Basically, is there any reason not to go for the Intel 600p? The 950/960 Samsungs seem very poor value and the SATA drives aren't much cheaper
Anandtech said:The Intel SSD 600p is intended to be the most mainstream PCIe SSD yet without the hefty price premium that previous PCIe SSDs have carried relative to SATA SSDs. Its performance needs to be evaluated in the context of its price and intended market, both of which are quite different from that of products like the Samsung 960 Pro and 960 EVO. The more appropriate standard to compare against is the Samsung 850 EVO.
Even with our expectations thus lowered, the Intel SSD 600p fails to measure up. But this isn't a simple case of a budget drive that turns out to be far slower than its specifications would imply. The SSD 600p does offer peak performance that is as high as promised. The trouble is that it only provides that performance in a narrow range of circumstances, and most of our usual benchmarks go far beyond that and show the 600p at its worst.

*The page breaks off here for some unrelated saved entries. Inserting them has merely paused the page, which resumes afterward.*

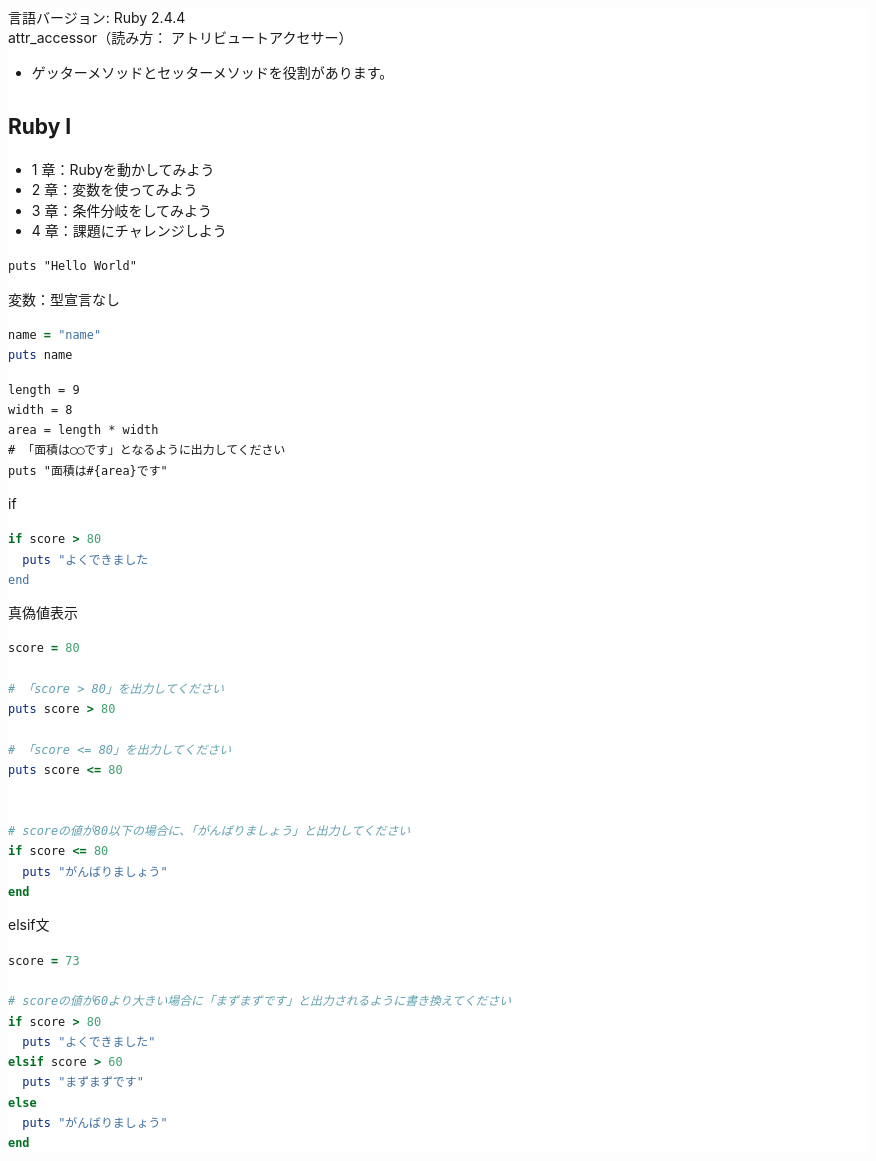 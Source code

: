 言語バージョン: Ruby 2.4.4  
attr_accessor（読み方： アトリビュートアクセサー）  
- ゲッターメソッドとセッターメソッドを役割があります。


## Ruby I
-  1 章：Rubyを動かしてみよう
-  2 章：変数を使ってみよう
-  3 章：条件分岐をしてみよう
-  4 章：課題にチャレンジしよう

```ruby:hello world
puts "Hello World"
```

変数：型宣言なし
```ruby
name = "name"
puts name
```

```ruby:
length = 9
width = 8
area = length * width
# 「面積は◯◯です」となるように出力してください
puts "面積は#{area}です"
```

if
```ruby
if score > 80
  puts "よくできました
end
```

真偽値表示
```ruby
score = 80

# 「score > 80」を出力してください
puts score > 80

# 「score <= 80」を出力してください
puts score <= 80


# scoreの値が80以下の場合に、「がんばりましょう」と出力してください
if score <= 80
  puts "がんばりましょう"
end
```

elsif文
```ruby
score = 73

# scoreの値が60より大きい場合に「まずまずです」と出力されるように書き換えてください
if score > 80
  puts "よくできました"
elsif score > 60
  puts "まずまずです"
else
  puts "がんばりましょう"
end
```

The SSD 600p is completely unsuitable for a database server, but at its worst is is only as bad as a budget SATA SSD, not a dying hard drive. Ordinary interactive desktop usage provides the SSD 600p plenty of idle time to clean up and the 600p will perform better than any SATA SSD. Even when the 600p is subjected to an unrealistically intense sustained write load, its stutters are very brief and in between it catches up very quickly with bursts of very high performance. In spite of its problems, the SSD 600p managed a steady-state random write speed higher than almost all consumer SATA SSDs.
The Intel SSD 600p would be a bad choice for a user who regularly shuffles around tens of gigabytes of data. On paper however, it offers great performance for light workloads. The problem is that for workloads light enough to never expose the 600p's flaws, even a slower and cheaper SATA SSD is plenty fast and the 600p's advantages would be difficult to feel (bar installation in a smaller form factor).
I think it depends on your m/b but I've been looking at the Intels as they seem good value, have you checked out the WD ones?
So it seems to be recommended over the SATA drives at the same price point (which on OcUK it is) but nowhere near as fast as the Samsungs which are knocking on the door of twice the £/GB.
Do you mean the ones that were just announced? Is there any word on price, performance, and availability?